The Grand Canal and the Rialto Bridge, Venice, from the North
This painting, bought at Christie's, New York, on 29 January 1999, lot 55, can be added to the large series of works of similar characteristics which reproduce Venetian buildings in detail, and whose author is still unknown within the varied context of Venetian vedutismo, although he has been identified with reference to the important legacy of Sidney and Jenny Brown, made up of the thirteen views or vedute kept at the Swiss Langmatt Foundation in Baden.
These paintings, which can be stylistically linked to the Canalettesque works by Francesco Tironi and also, according to some critics, to those of Michele Marieschi and his pupil Francesco Albotto, are easily recognised by the marked distortion of their perspective. This device creates a wide angle effect, in which the foreground-for example the bed of the Grand Canal-is indefinitely broadened, while the background becomes smaller and narrower. Only in this aspect can the author be considered to follow the steps of Marieschi and Albotto, obtaining an arbitrary if undoubtedly suggestive image, which would hardly be found, for instance, in Canaletto.
Clearly, in this work the paint is applied with greater care than in the rough and dappled surfaces typical of this anonymous artist, very similar to those of Albotto. On the other hand, it resembles other paintings of the eponymous group in its calligraphic description of the physical aspect of the buildings, conveying in detail their decadence and even reproducing the deterioration of the plastered façades. The palette used by the artist is halfway between the models of Marieschi and Albotto, with a respectful use (if not anticipation) of the acid and cold tones of the latter, of the characteristic blue sky with creamy and white clouds or, as in this picture, with heavier clouds, of the greenish surfaces of the lagoon or of the Grand Canal, crossed by parallel white lines which suggest both light and movement of the water, or by deeper greyish lines which represent the reflection of the mooring poles or of the buildings themselves (see the Loggia which opens on the left bank of the canal).

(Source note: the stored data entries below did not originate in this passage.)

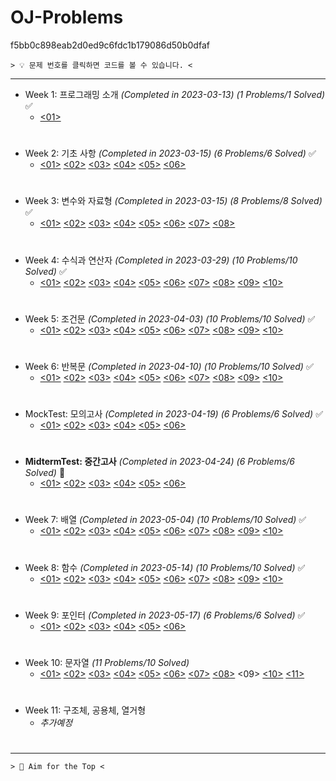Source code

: ﻿# OJ-Problems

f5bb0c898eab2d0ed9c6fdc1b179086d50b0dfaf

```
> 💡 문제 번호를 클릭하면 코드를 볼 수 있습니다. <
```
---
+ Week 1: 프로그래밍 소개 *(Completed in 2023-03-13)* *(1 Problems/1 Solved)* ✅
	+ [<01>](https://github.com/ParrotMan0128/OJ-Problems/blob/f5bb0c898eab2d0ed9c6fdc1b179086d50b0dfaf/Week1/HelloWorld.c)
#
+ Week 2: 기초 사항 *(Completed in 2023-03-15)* *(6 Problems/6 Solved)* ✅
	+ [<01>](https://github.com/ParrotMan0128/OJ-Problems/blob/f5bb0c898eab2d0ed9c6fdc1b179086d50b0dfaf/Week2/Week2_1.c)
	[<02>](https://github.com/ParrotMan0128/OJ-Problems/blob/f5bb0c898eab2d0ed9c6fdc1b179086d50b0dfaf/Week2/Week2_2.c)
	[<03>](https://github.com/ParrotMan0128/OJ-Problems/blob/f5bb0c898eab2d0ed9c6fdc1b179086d50b0dfaf/Week2/Week2_3.c)
	[<04>](https://github.com/ParrotMan0128/OJ-Problems/blob/f5bb0c898eab2d0ed9c6fdc1b179086d50b0dfaf/Week2/Week2_4.c)
	[<05>](https://github.com/ParrotMan0128/OJ-Problems/blob/f5bb0c898eab2d0ed9c6fdc1b179086d50b0dfaf/Week2/Week2_5.c)
	[<06>](https://github.com/ParrotMan0128/OJ-Problems/blob/f5bb0c898eab2d0ed9c6fdc1b179086d50b0dfaf/Week2/Week2_6.c)
#
+ Week 3: 변수와 자료형 *(Completed in 2023-03-15)* *(8 Problems/8 Solved)* ✅
	+ [<01>](https://github.com/ParrotMan0128/OJ-Problems/blob/f5bb0c898eab2d0ed9c6fdc1b179086d50b0dfaf/Week3/Week3_1.c)
	[<02>](https://github.com/ParrotMan0128/OJ-Problems/blob/f5bb0c898eab2d0ed9c6fdc1b179086d50b0dfaf/Week3/Week3_2.c)
	[<03>](https://github.com/ParrotMan0128/OJ-Problems/blob/f5bb0c898eab2d0ed9c6fdc1b179086d50b0dfaf/Week3/Week3_3.c)
	[<04>](https://github.com/ParrotMan0128/OJ-Problems/blob/f5bb0c898eab2d0ed9c6fdc1b179086d50b0dfaf/Week3/Week3_4.c)
	[<05>](https://github.com/ParrotMan0128/OJ-Problems/blob/f5bb0c898eab2d0ed9c6fdc1b179086d50b0dfaf/Week3/Week3_5.c)
	[<06>](https://github.com/ParrotMan0128/OJ-Problems/blob/f5bb0c898eab2d0ed9c6fdc1b179086d50b0dfaf/Week3/Week3_6.c)
	[<07>](https://github.com/ParrotMan0128/OJ-Problems/blob/f5bb0c898eab2d0ed9c6fdc1b179086d50b0dfaf/Week3/Week3_7.c)
	[<08>](https://github.com/ParrotMan0128/OJ-Problems/blob/f5bb0c898eab2d0ed9c6fdc1b179086d50b0dfaf/Week3/Week3_8.c)
#
+ Week 4: 수식과 연산자 *(Completed in 2023-03-29)* *(10 Problems/10 Solved)* ✅
	+ [<01>](https://github.com/ParrotMan0128/OJ-Problems/blob/f5bb0c898eab2d0ed9c6fdc1b179086d50b0dfaf/Week4/Week4_1.c)
	[<02>](https://github.com/ParrotMan0128/OJ-Problems/blob/f5bb0c898eab2d0ed9c6fdc1b179086d50b0dfaf/Week4/Week4_2.c)
	[<03>](https://github.com/ParrotMan0128/OJ-Problems/blob/f5bb0c898eab2d0ed9c6fdc1b179086d50b0dfaf/Week4/Week4_3.c)
	[<04>](https://github.com/ParrotMan0128/OJ-Problems/blob/f5bb0c898eab2d0ed9c6fdc1b179086d50b0dfaf/Week4/Week4_4.c)
	[<05>](https://github.com/ParrotMan0128/OJ-Problems/blob/f5bb0c898eab2d0ed9c6fdc1b179086d50b0dfaf/Week4/Week4_5.c)
	[<06>](https://github.com/ParrotMan0128/OJ-Problems/blob/f5bb0c898eab2d0ed9c6fdc1b179086d50b0dfaf/Week4/Week4_6.c)
	[<07>](https://github.com/ParrotMan0128/OJ-Problems/blob/f5bb0c898eab2d0ed9c6fdc1b179086d50b0dfaf/Week4/Week4_7.c)
	[<08>](https://github.com/ParrotMan0128/OJ-Problems/blob/f5bb0c898eab2d0ed9c6fdc1b179086d50b0dfaf/Week4/Week4_8.c)
	[<09>](https://github.com/ParrotMan0128/OJ-Problems/blob/f5bb0c898eab2d0ed9c6fdc1b179086d50b0dfaf/Week4/Week4_9.c)
	[<10>](https://github.com/ParrotMan0128/OJ-Problems/blob/f5bb0c898eab2d0ed9c6fdc1b179086d50b0dfaf/Week4/Week4_10.c)
#
+ Week 5: 조건문 *(Completed in 2023-04-03)* *(10 Problems/10 Solved)* ✅
	+ [<01>](https://github.com/ParrotMan0128/OJ-Problems/blob/f5bb0c898eab2d0ed9c6fdc1b179086d50b0dfaf/Week5/Week5_1.c)
	[<02>](https://github.com/ParrotMan0128/OJ-Problems/blob/f5bb0c898eab2d0ed9c6fdc1b179086d50b0dfaf/Week5/Week5_2.c)
	[<03>](https://github.com/ParrotMan0128/OJ-Problems/blob/f5bb0c898eab2d0ed9c6fdc1b179086d50b0dfaf/Week5/Week5_3.c)
	[<04>](https://github.com/ParrotMan0128/OJ-Problems/blob/f5bb0c898eab2d0ed9c6fdc1b179086d50b0dfaf/Week5/Week5_4.c)
	[<05>](https://github.com/ParrotMan0128/OJ-Problems/blob/f5bb0c898eab2d0ed9c6fdc1b179086d50b0dfaf/Week5/Week5_5.c)
	[<06>](https://github.com/ParrotMan0128/OJ-Problems/blob/f5bb0c898eab2d0ed9c6fdc1b179086d50b0dfaf/Week5/Week5_6.c)
	[<07>](https://github.com/ParrotMan0128/OJ-Problems/blob/f5bb0c898eab2d0ed9c6fdc1b179086d50b0dfaf/Week5/Week5_7.c)
	[<08>](https://github.com/ParrotMan0128/OJ-Problems/blob/f5bb0c898eab2d0ed9c6fdc1b179086d50b0dfaf/Week5/Week5_8.c)
	[<09>](https://github.com/ParrotMan0128/OJ-Problems/blob/f5bb0c898eab2d0ed9c6fdc1b179086d50b0dfaf/Week5/Week5_9.c)
	[<10>](https://github.com/ParrotMan0128/OJ-Problems/blob/f5bb0c898eab2d0ed9c6fdc1b179086d50b0dfaf/Week5/Week5_10.c) 
# 
+ Week 6: 반복문 *(Completed in 2023-04-10)* *(10 Problems/10 Solved)* ✅
	+ [<01>](https://github.com/ParrotMan0128/OJ-Problems/blob/f5bb0c898eab2d0ed9c6fdc1b179086d50b0dfaf/Week6/Week6_1.c)
	[<02>](https://github.com/ParrotMan0128/OJ-Problems/blob/f5bb0c898eab2d0ed9c6fdc1b179086d50b0dfaf/Week6/Week6_2.c)
	[<03>](https://github.com/ParrotMan0128/OJ-Problems/blob/f5bb0c898eab2d0ed9c6fdc1b179086d50b0dfaf/Week6/Week6_3.c)
	[<04>](https://github.com/ParrotMan0128/OJ-Problems/blob/f5bb0c898eab2d0ed9c6fdc1b179086d50b0dfaf/Week6/Week6_4.c)
	[<05>](https://github.com/ParrotMan0128/OJ-Problems/blob/f5bb0c898eab2d0ed9c6fdc1b179086d50b0dfaf/Week6/Week6_5.c)
	[<06>](https://github.com/ParrotMan0128/OJ-Problems/blob/f5bb0c898eab2d0ed9c6fdc1b179086d50b0dfaf/Week6/Week6_6.c)
	[<07>](https://github.com/ParrotMan0128/OJ-Problems/blob/f5bb0c898eab2d0ed9c6fdc1b179086d50b0dfaf/Week6/Week6_7.c)
	[<08>](https://github.com/ParrotMan0128/OJ-Problems/blob/f5bb0c898eab2d0ed9c6fdc1b179086d50b0dfaf/Week6/Week6_8.c)
	[<09>](https://github.com/ParrotMan0128/OJ-Problems/blob/f5bb0c898eab2d0ed9c6fdc1b179086d50b0dfaf/Week6/Week6_9.c)
	[<10>](https://github.com/ParrotMan0128/OJ-Problems/blob/f5bb0c898eab2d0ed9c6fdc1b179086d50b0dfaf/Week6/Week6_10.c)  
#
+ MockTest: 모의고사 *(Completed in 2023-04-19)* *(6 Problems/6 Solved)* ✅
	+ [<01>](https://github.com/ParrotMan0128/OJ-Problems/blob/34c03a9c078d11de215bda6115e832c450060f78/MockTest/Problem1.c)
	[<02>](https://github.com/ParrotMan0128/OJ-Problems/blob/34c03a9c078d11de215bda6115e832c450060f78/MockTest/Problem2.c)
	[<03>](https://github.com/ParrotMan0128/OJ-Problems/blob/34c03a9c078d11de215bda6115e832c450060f78/MockTest/Problem3.c)
	[<04>](https://github.com/ParrotMan0128/OJ-Problems/blob/34c03a9c078d11de215bda6115e832c450060f78/MockTest/Problem4.c)
	[<05>](https://github.com/ParrotMan0128/OJ-Problems/blob/34c03a9c078d11de215bda6115e832c450060f78/MockTest/Problem5.c)
	[<06>](https://github.com/ParrotMan0128/OJ-Problems/blob/34c03a9c078d11de215bda6115e832c450060f78/MockTest/Problem6.c)
#  
+ **MidtermTest: 중간고사** *(Completed in 2023-04-24)* *(6 Problems/6 Solved)* 💯
	+ [<01>](https://github.com/ParrotMan0128/OJ-Problems/blob/34c03a9c078d11de215bda6115e832c450060f78/MidtermTest/Problem1.c)
	[<02>](https://github.com/ParrotMan0128/OJ-Problems/blob/34c03a9c078d11de215bda6115e832c450060f78/MidtermTest/Problem2.c)
	[<03>](https://github.com/ParrotMan0128/OJ-Problems/blob/34c03a9c078d11de215bda6115e832c450060f78/MidtermTest/Problem3.c)
	[<04>](https://github.com/ParrotMan0128/OJ-Problems/blob/34c03a9c078d11de215bda6115e832c450060f78/MidtermTest/Problem4.c)
	[<05>](https://github.com/ParrotMan0128/OJ-Problems/blob/34c03a9c078d11de215bda6115e832c450060f78/MidtermTest/Problem5.c)
	[<06>](https://github.com/ParrotMan0128/OJ-Problems/blob/34c03a9c078d11de215bda6115e832c450060f78/MidtermTest/Problem6.c)  
#
+ Week 7: 배열 *(Completed in 2023-05-04)* *(10 Problems/10 Solved)* ✅
	+ [<01>](https://github.com/ParrotMan0128/OJ-Problems/blob/f5bb0c898eab2d0ed9c6fdc1b179086d50b0dfaf/Week7/Week7_1.c)
	[<02>](https://github.com/ParrotMan0128/OJ-Problems/blob/f5bb0c898eab2d0ed9c6fdc1b179086d50b0dfaf/Week7/Week7_2.c)
	[<03>](https://github.com/ParrotMan0128/OJ-Problems/blob/f5bb0c898eab2d0ed9c6fdc1b179086d50b0dfaf/Week7/Week7_3.c)
	[<04>](https://github.com/ParrotMan0128/OJ-Problems/blob/f5bb0c898eab2d0ed9c6fdc1b179086d50b0dfaf/Week7/Week7_4.c)
	[<05>](https://github.com/ParrotMan0128/OJ-Problems/blob/f5bb0c898eab2d0ed9c6fdc1b179086d50b0dfaf/Week7/Week7_5.c)
	[<06>](https://github.com/ParrotMan0128/OJ-Problems/blob/f5bb0c898eab2d0ed9c6fdc1b179086d50b0dfaf/Week7/Week7_6.c)
	[<07>](https://github.com/ParrotMan0128/OJ-Problems/blob/f5bb0c898eab2d0ed9c6fdc1b179086d50b0dfaf/Week7/Week7_7.c)
	[<08>](https://github.com/ParrotMan0128/OJ-Problems/blob/f5bb0c898eab2d0ed9c6fdc1b179086d50b0dfaf/Week7/Week7_8.c)
	[<09>](https://github.com/ParrotMan0128/OJ-Problems/blob/f5bb0c898eab2d0ed9c6fdc1b179086d50b0dfaf/Week7/Week7_9.c)
	[<10>](https://github.com/ParrotMan0128/OJ-Problems/blob/f5bb0c898eab2d0ed9c6fdc1b179086d50b0dfaf/Week7/Week7_10.c) 
# 
+ Week 8: 함수 *(Completed in 2023-05-14)* *(10 Problems/10 Solved)* ✅
	+ [<01>](https://github.com/ParrotMan0128/OJ-Problems/blob/f5bb0c898eab2d0ed9c6fdc1b179086d50b0dfaf/Week8/Week8_1.c)
	[<02>](https://github.com/ParrotMan0128/OJ-Problems/blob/f5bb0c898eab2d0ed9c6fdc1b179086d50b0dfaf/Week8/Week8_2.c)
	[<03>](https://github.com/ParrotMan0128/OJ-Problems/blob/f5bb0c898eab2d0ed9c6fdc1b179086d50b0dfaf/Week8/Week8_3.c)
	[<04>](https://github.com/ParrotMan0128/OJ-Problems/blob/f5bb0c898eab2d0ed9c6fdc1b179086d50b0dfaf/Week8/Week8_4.c)
	[<05>](https://github.com/ParrotMan0128/OJ-Problems/blob/f5bb0c898eab2d0ed9c6fdc1b179086d50b0dfaf/Week8/Week8_5.c)
	[<06>](https://github.com/ParrotMan0128/OJ-Problems/blob/f5bb0c898eab2d0ed9c6fdc1b179086d50b0dfaf/Week8/Week8_6.c)
	[<07>](https://github.com/ParrotMan0128/OJ-Problems/blob/f5bb0c898eab2d0ed9c6fdc1b179086d50b0dfaf/Week8/Week8_7.c)
	[<08>](https://github.com/ParrotMan0128/OJ-Problems/blob/f5bb0c898eab2d0ed9c6fdc1b179086d50b0dfaf/Week8/Week8_8.c)
	[<09>](https://github.com/ParrotMan0128/OJ-Problems/blob/f5bb0c898eab2d0ed9c6fdc1b179086d50b0dfaf/Week8/Week8_9.c)
	[<10>](https://github.com/ParrotMan0128/OJ-Problems/blob/f5bb0c898eab2d0ed9c6fdc1b179086d50b0dfaf/Week8/Week8_10.c)
#  
+ Week 9: 포인터 *(Completed in 2023-05-17)* *(6 Problems/6 Solved)* ✅
	+ [<01>](https://github.com/ParrotMan0128/OJ-Problems/blob/e7d92d3771dba6aaa3a0ea83cb752421d7b4bdfc/Week9/Week9_1.c)
	[<02>](https://github.com/ParrotMan0128/OJ-Problems/blob/e7d92d3771dba6aaa3a0ea83cb752421d7b4bdfc/Week9/Week9_2.c)
	[<03>](https://github.com/ParrotMan0128/OJ-Problems/blob/e7d92d3771dba6aaa3a0ea83cb752421d7b4bdfc/Week9/Week9_3.c)
	[<04>](https://github.com/ParrotMan0128/OJ-Problems/blob/e7d92d3771dba6aaa3a0ea83cb752421d7b4bdfc/Week9/Week9_4.c)
	[<05>](https://github.com/ParrotMan0128/OJ-Problems/blob/e7d92d3771dba6aaa3a0ea83cb752421d7b4bdfc/Week9/Week9_5.c)
	[<06>](https://github.com/ParrotMan0128/OJ-Problems/blob/e7d92d3771dba6aaa3a0ea83cb752421d7b4bdfc/Week9/Week9_6.c)
#
+ Week 10: 문자열 *(11 Problems/10 Solved)*
	+ [<01>](https://github.com/ParrotMan0128/OJ-Problems/blob/30c6348ffc61788aa86ae6d94c9a2e0b407949c7/Week10/Week10_1.c)
	[<02>](https://github.com/ParrotMan0128/OJ-Problems/blob/30c6348ffc61788aa86ae6d94c9a2e0b407949c7/Week10/Week10_2.c)
	[<03>](https://github.com/ParrotMan0128/OJ-Problems/blob/30c6348ffc61788aa86ae6d94c9a2e0b407949c7/Week10/Week10_3.c)
	[<04>](https://github.com/ParrotMan0128/OJ-Problems/blob/30c6348ffc61788aa86ae6d94c9a2e0b407949c7/Week10/Week10_4.c)
	[<05>](https://github.com/ParrotMan0128/OJ-Problems/blob/30c6348ffc61788aa86ae6d94c9a2e0b407949c7/Week10/Week10_5.c)
	[<06>](https://github.com/ParrotMan0128/OJ-Problems/blob/30c6348ffc61788aa86ae6d94c9a2e0b407949c7/Week10/Week10_6.c)
	[<07>](https://github.com/ParrotMan0128/OJ-Problems/blob/52aa19881bdd3d0c3b7b7e57388151fa3ab31832/Week10/Week10_7.c)
	[<08>](https://github.com/ParrotMan0128/OJ-Problems/blob/30c6348ffc61788aa86ae6d94c9a2e0b407949c7/Week10/Week10_8.c)
	<09>
	[<10>](https://github.com/ParrotMan0128/OJ-Problems/blob/fe9157af8eeb5ea0e0a7005879bdb7375138a492/Week10/Week10_10.c)
	[<11>](https://github.com/ParrotMan0128/OJ-Problems/blob/30c6348ffc61788aa86ae6d94c9a2e0b407949c7/Week10/Week10_11.c)
#
+ Week 11: 구조체, 공용체, 열거형
	+ *추가예정*  
#
---
```
> 💯 Aim for the Top <
```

Only through external references has it been possible to date the Langmatt series as painted at the beginning of the 1740s, that is, in the years just before and after Marieschi's death, when, Canaletto no longer alive and Guardi not yet active in this field, not even Albotto paid particular attention to vedutismo. Succi has suggested, with great reservation and with the aim of identifying the anonymous painter, the name of Apollonio Domenichini, registered in the Fraglia (Guild) of Venetian painters in 1757. For twenty years, a large number of his vedute were sent through the merchant Giuseppe Maria Sasso, his middleman, to the English collector John Strange, who had been resident in the Serenissima in 1774. Unfortunately, no work bearing the signature of this artist remains. But there is no doubt that the large series of the Langmatt vedute presupposes the direct commission of a collector wishing to own paintings offering many different views of the Venetian architecture. The close relationship between patron and artist may explain why the painter did not sign the works. However, it is also possible that a modest artist, with no special fame, as was the Master of the Langmatt vedute, may have thought it convenient, from a commercial point of view, to maintain anonymity in works which a non expert public could have considered as painted by more famous and better paid artists. We should also add that this work, undoubtedly one of the best by the Langmatt Master, is characterised by a more lively colour than usual, by a warmth of the chiaroscuro on the buildings, and by the detail of the countless figures which appear on the boats crossing the Grand Canal, walking along the Fondamenta (quay) in front of the Fabbriche Vecchie or seen below the arches of the Fondaco dei Tedeschi.